Lysophospholipid acyltransferases and eicosanoid biosynthesis in zebrafish myeloid cells.

ABSTRACT

Eicosanoids derived from the enzymatic oxidation of arachidonic acid play important roles in a large number of physiological and pathological processes in humans. Many animal and cellular models have been used to investigate the intricate mechanisms regulating their biosynthesis and actions. Zebrafish is a widely used model to study the embryonic development of vertebrates. It expresses homologs of the key enzymes involved in eicosanoid production, and eicosanoids have been detected in extracts from adult or embryonic fish. In this study we prepared cell suspensions from kidney marrow, the main hematopoietic organ in fish. Upon stimulation with calcium ionophore, these cells produced eicosanoids including PGE2, LTB4, 5-HETE and, most abundantly, 12-HETE. They also produced small amounts of LTB5 derived from eicosapentaenoic acid. These eicosanoids were also produced in kidney marrow cells stimulated with ATP, and this production was greatly enhanced by preincubation with thimerosal, an inhibitor of arachidonate reacylation into phospholipids.
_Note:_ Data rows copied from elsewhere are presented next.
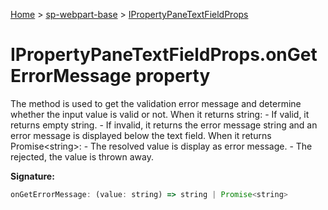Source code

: <!-- docId=sp-webpart-base.ipropertypanetextfieldprops.ongeterrormessage -->

[Home](./index.md) &gt; [sp-webpart-base](./sp-webpart-base.md) &gt; [IPropertyPaneTextFieldProps](./sp-webpart-base.ipropertypanetextfieldprops.md)

# IPropertyPaneTextFieldProps.onGetErrorMessage property

The method is used to get the validation error message and determine whether the input value is valid or not. When it returns string: - If valid, it returns empty string. - If invalid, it returns the error message string and an error message is displayed below the text field. When it returns Promise&lt;string&gt;: - The resolved value is display as error message. - The rejected, the value is thrown away.

**Signature:**
```javascript
onGetErrorMessage: (value: string) => string | Promise<string>
```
Microsomes from these cells exhibited acyltransferase activities consistent with expression of MBOAT5/LPCAT3 and MBOAT7/LPIAT1, the main arachidonoyl-CoAlysophospholipid acyltransferases. In summary, this work introduces a new cellular model to study the regulation of eicosanoid production through a phospholipid deacylation-reacylation cycle from a well-established, versatile vertebrate model species.